Consumers often cannot reasonably avoid the risk of substantial injury caused by financial institutions’ practice of unilaterally reopening accounts that consumers previously closed because they cannot control one or more of the following circumstances: a third party’s attempt to debit or deposit money, the process and timing of account closure, or the terms of the deposit account agreements.

The injury is likely not outweighed b countervailing benefits to consumers or competition

Reopening a closed account does not appear to provide any meaningful benefits to consumers or competition.  Consumers do not generally benefit when a financial institution unilaterally reopens an account that consumers previously closed.
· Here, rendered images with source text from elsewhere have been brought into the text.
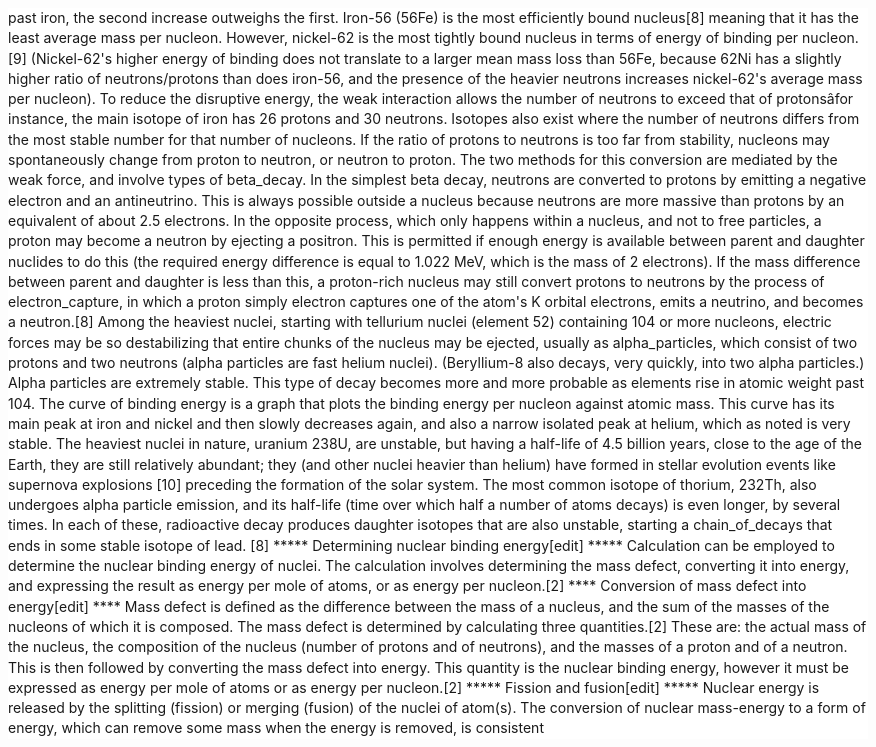 past iron, the second increase outweighs the first. Iron-56 (56Fe) is the most
efficiently bound nucleus[8] meaning that it has the least average mass per
nucleon. However, nickel-62 is the most tightly bound nucleus in terms of
energy of binding per nucleon.[9] (Nickel-62's higher energy of binding does
not translate to a larger mean mass loss than 56Fe, because 62Ni has a slightly
higher ratio of neutrons/protons than does iron-56, and the presence of the
heavier neutrons increases nickel-62's average mass per nucleon).
To reduce the disruptive energy, the weak interaction allows the number of
neutrons to exceed that of protonsâfor instance, the main isotope of iron has
26 protons and 30 neutrons. Isotopes also exist where the number of neutrons
differs from the most stable number for that number of nucleons. If the ratio
of protons to neutrons is too far from stability, nucleons may spontaneously
change from proton to neutron, or neutron to proton.
The two methods for this conversion are mediated by the weak force, and involve
types of beta_decay. In the simplest beta decay, neutrons are converted to
protons by emitting a negative electron and an antineutrino. This is always
possible outside a nucleus because neutrons are more massive than protons by an
equivalent of about 2.5 electrons. In the opposite process, which only happens
within a nucleus, and not to free particles, a proton may become a neutron by
ejecting a positron. This is permitted if enough energy is available between
parent and daughter nuclides to do this (the required energy difference is
equal to 1.022 MeV, which is the mass of 2 electrons). If the mass difference
between parent and daughter is less than this, a proton-rich nucleus may still
convert protons to neutrons by the process of electron_capture, in which a
proton simply electron captures one of the atom's K orbital electrons, emits a
neutrino, and becomes a neutron.[8]
Among the heaviest nuclei, starting with tellurium nuclei (element 52)
containing 104 or more nucleons, electric forces may be so destabilizing that
entire chunks of the nucleus may be ejected, usually as alpha_particles, which
consist of two protons and two neutrons (alpha particles are fast helium
nuclei). (Beryllium-8 also decays, very quickly, into two alpha particles.)
Alpha particles are extremely stable. This type of decay becomes more and more
probable as elements rise in atomic weight past 104.
The curve of binding energy is a graph that plots the binding energy per
nucleon against atomic mass. This curve has its main peak at iron and nickel
and then slowly decreases again, and also a narrow isolated peak at helium,
which as noted is very stable. The heaviest nuclei in nature, uranium 238U, are
unstable, but having a half-life of 4.5 billion years, close to the age of the
Earth, they are still relatively abundant; they (and other nuclei heavier than
helium) have formed in stellar evolution events like supernova explosions [10]
preceding the formation of the solar system. The most common isotope of
thorium, 232Th, also undergoes alpha particle emission, and its half-life (time
over which half a number of atoms decays) is even longer, by several times. In
each of these, radioactive decay produces daughter isotopes that are also
unstable, starting a chain_of_decays that ends in some stable isotope of lead.
[8]
***** Determining nuclear binding energy[edit] *****
Calculation can be employed to determine the nuclear binding energy of nuclei.
The calculation involves determining the mass defect, converting it into
energy, and expressing the result as energy per mole of atoms, or as energy per
nucleon.[2]
**** Conversion of mass defect into energy[edit] ****
Mass defect is defined as the difference between the mass of a nucleus, and the
sum of the masses of the nucleons of which it is composed. The mass defect is
determined by calculating three quantities.[2] These are: the actual mass of
the nucleus, the composition of the nucleus (number of protons and of
neutrons), and the masses of a proton and of a neutron. This is then followed
by converting the mass defect into energy. This quantity is the nuclear binding
energy, however it must be expressed as energy per mole of atoms or as energy
per nucleon.[2]
***** Fission and fusion[edit] *****
Nuclear energy is released by the splitting (fission) or merging (fusion) of
the nuclei of atom(s). The conversion of nuclear mass-energy to a form of
energy, which can remove some mass when the energy is removed, is consistent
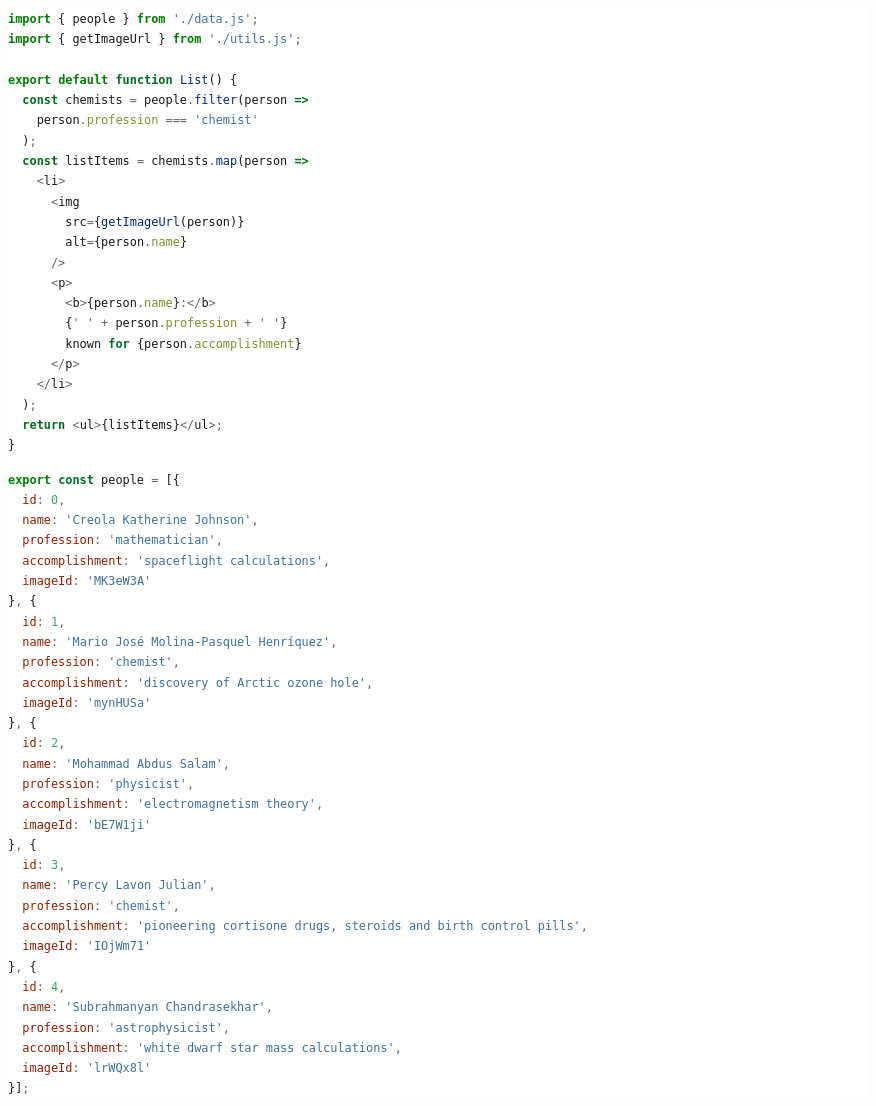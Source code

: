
 ```js src/App.js
import { people } from './data.js';
import { getImageUrl } from './utils.js';

export default function List() {
  const chemists = people.filter(person =>
    person.profession === 'chemist'
  );
  const listItems = chemists.map(person =>
    <li>
      <img
        src={getImageUrl(person)}
        alt={person.name}
      />
      <p>
        <b>{person.name}:</b>
        {' ' + person.profession + ' '}
        known for {person.accomplishment}
      </p>
    </li>
  );
  return <ul>{listItems}</ul>;
}
```

```js src/data.js
export const people = [{
  id: 0,
  name: 'Creola Katherine Johnson',
  profession: 'mathematician',
  accomplishment: 'spaceflight calculations',
  imageId: 'MK3eW3A'
}, {
  id: 1,
  name: 'Mario José Molina-Pasquel Henríquez',
  profession: 'chemist',
  accomplishment: 'discovery of Arctic ozone hole',
  imageId: 'mynHUSa'
}, {
  id: 2,
  name: 'Mohammad Abdus Salam',
  profession: 'physicist',
  accomplishment: 'electromagnetism theory',
  imageId: 'bE7W1ji'
}, {
  id: 3,
  name: 'Percy Lavon Julian',
  profession: 'chemist',
  accomplishment: 'pioneering cortisone drugs, steroids and birth control pills',
  imageId: 'IOjWm71'
}, {
  id: 4,
  name: 'Subrahmanyan Chandrasekhar',
  profession: 'astrophysicist',
  accomplishment: 'white dwarf star mass calculations',
  imageId: 'lrWQx8l'
}];
```
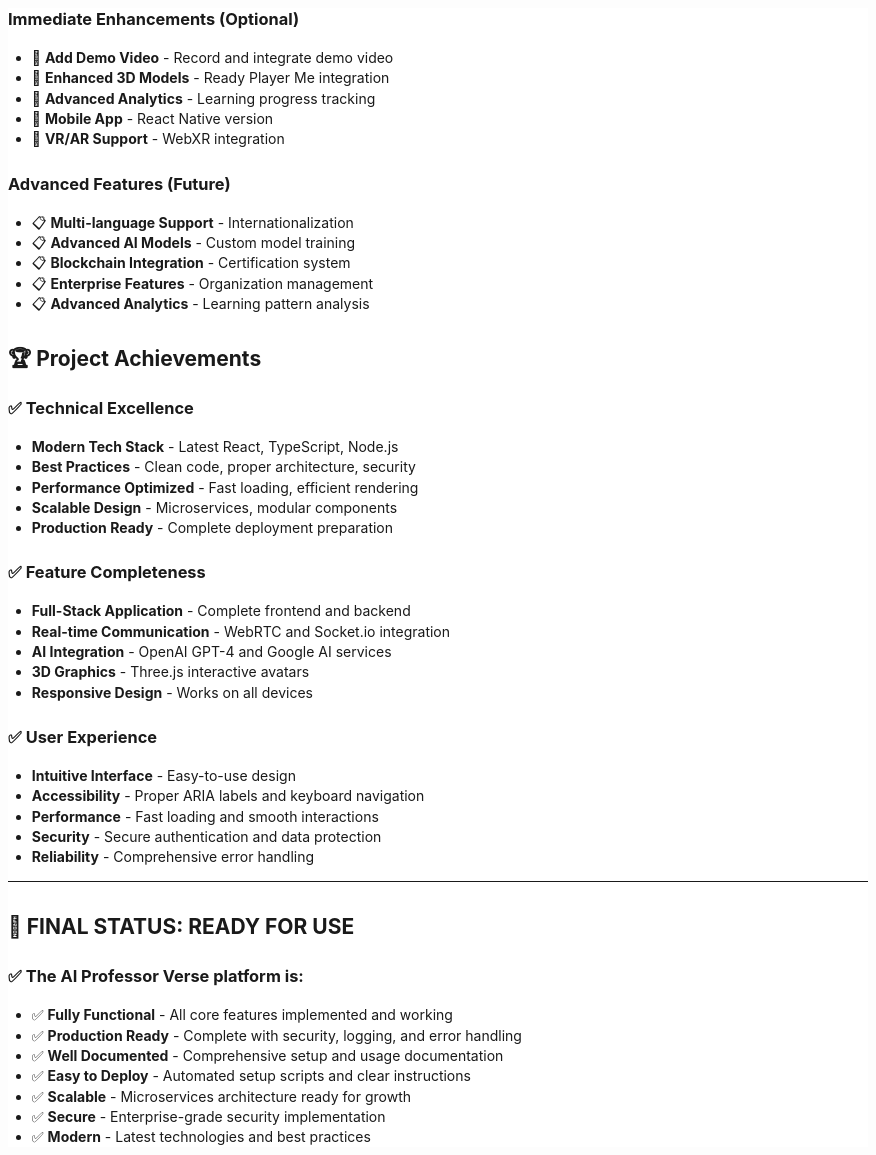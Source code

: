 ### **Immediate Enhancements (Optional)**
- 🔄 **Add Demo Video** - Record and integrate demo video
- 🔄 **Enhanced 3D Models** - Ready Player Me integration
- 🔄 **Advanced Analytics** - Learning progress tracking
- 🔄 **Mobile App** - React Native version
- 🔄 **VR/AR Support** - WebXR integration

### **Advanced Features (Future)**
- 📋 **Multi-language Support** - Internationalization
- 📋 **Advanced AI Models** - Custom model training
- 📋 **Blockchain Integration** - Certification system
- 📋 **Enterprise Features** - Organization management
- 📋 **Advanced Analytics** - Learning pattern analysis

## 🏆 **Project Achievements**

### ✅ **Technical Excellence**
- **Modern Tech Stack** - Latest React, TypeScript, Node.js
- **Best Practices** - Clean code, proper architecture, security
- **Performance Optimized** - Fast loading, efficient rendering
- **Scalable Design** - Microservices, modular components
- **Production Ready** - Complete deployment preparation

### ✅ **Feature Completeness**
- **Full-Stack Application** - Complete frontend and backend
- **Real-time Communication** - WebRTC and Socket.io integration
- **AI Integration** - OpenAI GPT-4 and Google AI services
- **3D Graphics** - Three.js interactive avatars
- **Responsive Design** - Works on all devices

### ✅ **User Experience**
- **Intuitive Interface** - Easy-to-use design
- **Accessibility** - Proper ARIA labels and keyboard navigation
- **Performance** - Fast loading and smooth interactions
- **Security** - Secure authentication and data protection
- **Reliability** - Comprehensive error handling

---

## 🎯 **FINAL STATUS: READY FOR USE**

### **✅ The AI Professor Verse platform is:**
- ✅ **Fully Functional** - All core features implemented and working
- ✅ **Production Ready** - Complete with security, logging, and error handling
- ✅ **Well Documented** - Comprehensive setup and usage documentation
- ✅ **Easy to Deploy** - Automated setup scripts and clear instructions
- ✅ **Scalable** - Microservices architecture ready for growth
- ✅ **Secure** - Enterprise-grade security implementation
- ✅ **Modern** - Latest technologies and best practices
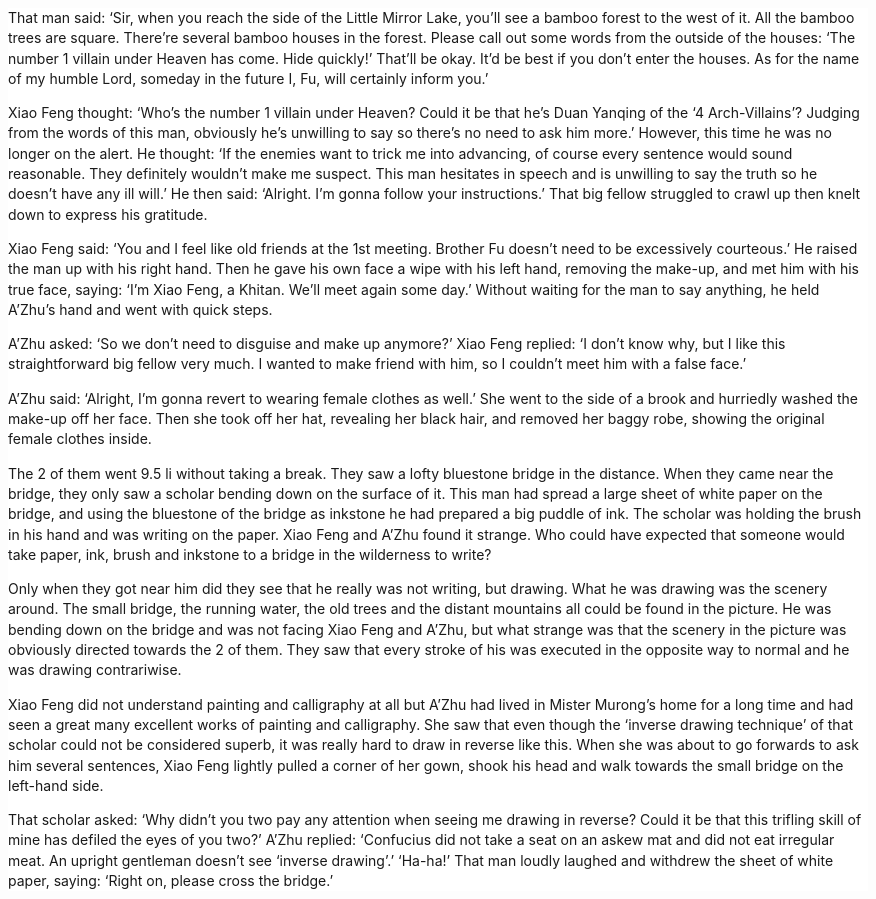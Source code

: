 That man said: ‘Sir, when you reach the side of the Little Mirror Lake, you’ll see a bamboo forest to the west of it. All the bamboo trees are square. There’re several bamboo houses in the forest. Please call out some words from the outside of the houses: ‘The number 1 villain under Heaven has come. Hide quickly!’ That’ll be okay. It’d be best if you don’t enter the houses. As for the name of my humble Lord, someday in the future I, Fu, will certainly inform you.’

Xiao Feng thought: ‘Who’s the number 1 villain under Heaven? Could it be that he’s Duan Yanqing of the ‘4 Arch-Villains’? Judging from the words of this man, obviously he’s unwilling to say so there’s no need to ask him more.’ However, this time he was no longer on the alert. He thought: ‘If the enemies want to trick me into advancing, of course every sentence would sound reasonable. They definitely wouldn’t make me suspect. This man hesitates in speech and is unwilling to say the truth so he doesn’t have any ill will.’ He then said: ‘Alright. I’m gonna follow your instructions.’ That big fellow struggled to crawl up then knelt down to express his gratitude.

Xiao Feng said: ‘You and I feel like old friends at the 1st meeting. Brother Fu doesn’t need to be excessively courteous.’ He raised the man up with his right hand. Then he gave his own face a wipe with his left hand, removing the make-up, and met him with his true face, saying: ‘I’m Xiao Feng, a Khitan. We’ll meet again some day.’ Without waiting for the man to say anything, he held A’Zhu’s hand and went with quick steps.

A’Zhu asked: ‘So we don’t need to disguise and make up anymore?’ Xiao Feng replied: ‘I don’t know why, but I like this straightforward big fellow very much. I wanted to make friend with him, so I couldn’t meet him with a false face.’

A’Zhu said: ‘Alright, I’m gonna revert to wearing female clothes as well.’ She went to the side of a brook and hurriedly washed the make-up off her face. Then she took off her hat, revealing her black hair, and removed her baggy robe, showing the original female clothes inside.

The 2 of them went 9.5 li without taking a break. They saw a lofty bluestone bridge in the distance. When they came near the bridge, they only saw a scholar bending down on the surface of it. This man had spread a large sheet of white paper on the bridge, and using the bluestone of the bridge as inkstone he had prepared a big puddle of ink. The scholar was holding the brush in his hand and was writing on the paper. Xiao Feng and A’Zhu found it strange. Who could have expected that someone would take paper, ink, brush and inkstone to a bridge in the wilderness to write?

Only when they got near him did they see that he really was not writing, but drawing. What he was drawing was the scenery around. The small bridge, the running water, the old trees and the distant mountains all could be found in the picture. He was bending down on the bridge and was not facing Xiao Feng and A’Zhu, but what strange was that the scenery in the picture was obviously directed towards the 2 of them. They saw that every stroke of his was executed in the opposite way to normal and he was drawing contrariwise.

Xiao Feng did not understand painting and calligraphy at all but A’Zhu had lived in Mister Murong’s home for a long time and had seen a great many excellent works of painting and calligraphy. She saw that even though the ‘inverse drawing technique’ of that scholar could not be considered superb, it was really hard to draw in reverse like this. When she was about to go forwards to ask him several sentences, Xiao Feng lightly pulled a corner of her gown, shook his head and walk towards the small bridge on the left-hand side.

That scholar asked: ‘Why didn’t you two pay any attention when seeing me drawing in reverse? Could it be that this trifling skill of mine has defiled the eyes of you two?’ A’Zhu replied: ‘Confucius did not take a seat on an askew mat and did not eat irregular meat. An upright gentleman doesn’t see ‘inverse drawing’.’ ‘Ha-ha!’ That man loudly laughed and withdrew the sheet of white paper, saying: ‘Right on, please cross the bridge.’
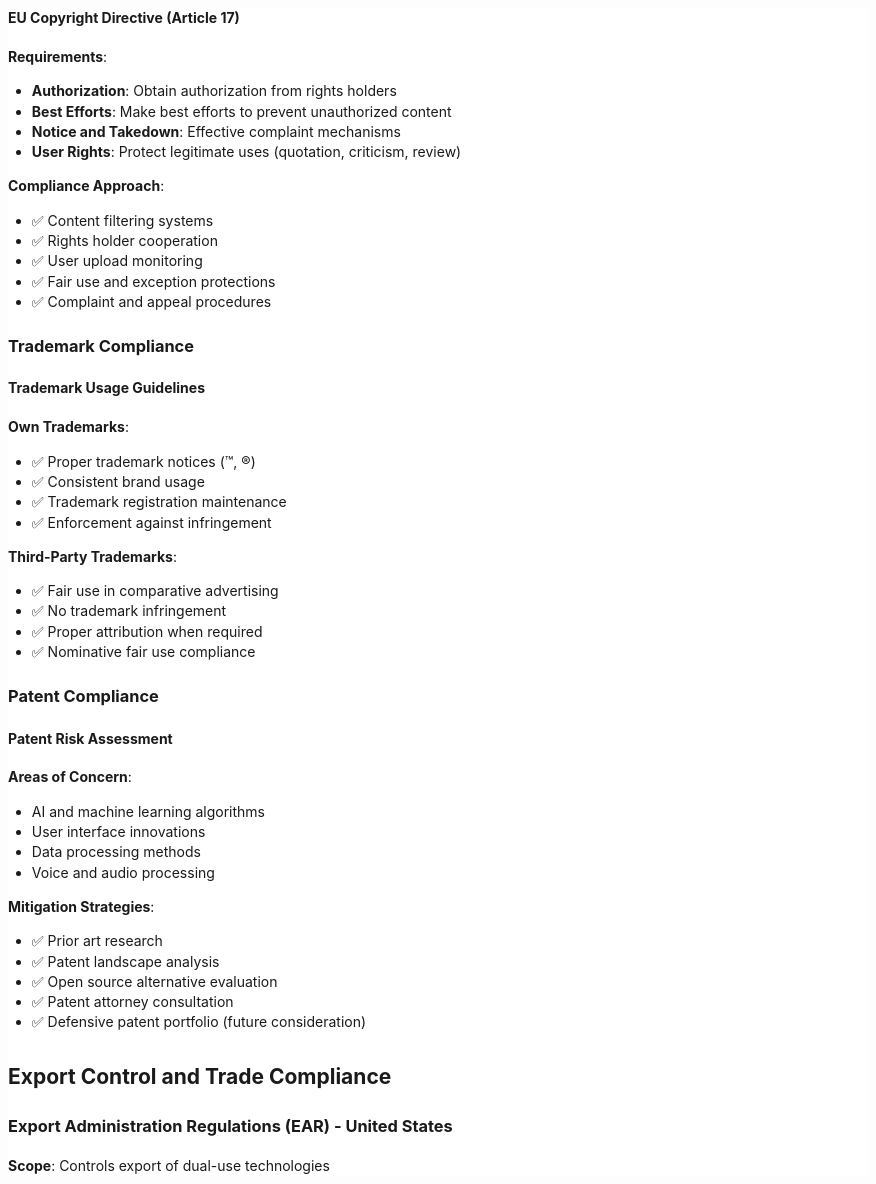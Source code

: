 #### EU Copyright Directive (Article 17)

**Requirements**:
- **Authorization**: Obtain authorization from rights holders
- **Best Efforts**: Make best efforts to prevent unauthorized content
- **Notice and Takedown**: Effective complaint mechanisms
- **User Rights**: Protect legitimate uses (quotation, criticism, review)

**Compliance Approach**:
- ✅ Content filtering systems
- ✅ Rights holder cooperation
- ✅ User upload monitoring
- ✅ Fair use and exception protections
- ✅ Complaint and appeal procedures

### Trademark Compliance

#### Trademark Usage Guidelines

**Own Trademarks**:
- ✅ Proper trademark notices (™, ®)
- ✅ Consistent brand usage
- ✅ Trademark registration maintenance
- ✅ Enforcement against infringement

**Third-Party Trademarks**:
- ✅ Fair use in comparative advertising
- ✅ No trademark infringement
- ✅ Proper attribution when required
- ✅ Nominative fair use compliance

### Patent Compliance

#### Patent Risk Assessment

**Areas of Concern**:
- AI and machine learning algorithms
- User interface innovations
- Data processing methods
- Voice and audio processing

**Mitigation Strategies**:
- ✅ Prior art research
- ✅ Patent landscape analysis
- ✅ Open source alternative evaluation
- ✅ Patent attorney consultation
- ✅ Defensive patent portfolio (future consideration)

## Export Control and Trade Compliance

### Export Administration Regulations (EAR) - United States

**Scope**: Controls export of dual-use technologies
Reopening an account in response to a debit will likely result in penalty fees rather than payment of an amount owed by the consumer.  In addition, while consumers might potentially benefit in some instances where their accounts are reopened to receive deposits that benefit does not outweigh the injuries that can be caused by unilateral account reopening.

Further, not reopening accounts may benefit consumers in certain circumstances.  For example, declining a deposit submitted to a closed account alerts the fund’s sender that they have incorrect account information and may encourage the sender to contact the consumer to obtain updated account information.  Declining a debit also provides an opportunity for the sender of the debit to inform the consumer of any erroneous account information, providing the consumer with the opportunity to make the payment with a current account or through another process.

The Bureau brought an enforcement action regarding this practice under the CFPA’s prohibition against unfair, deceptive or abusive practice provision and concluded that an institution’s practice of reopening consumer accounts without obtaining consumer’s prior authorization and providing timely notice caused substantial injury to consumers that was not reasonably avoidable or outweighed by any countervailing benefit to consumers or to competition.  As such, the Bureau’s circular recommends that government enforcers consider whether a financial institution has violated the prohibition against unfair acts or practices in the CFPA if they discover that a financial institution has unilaterally reopened accounts that consumers previously closed.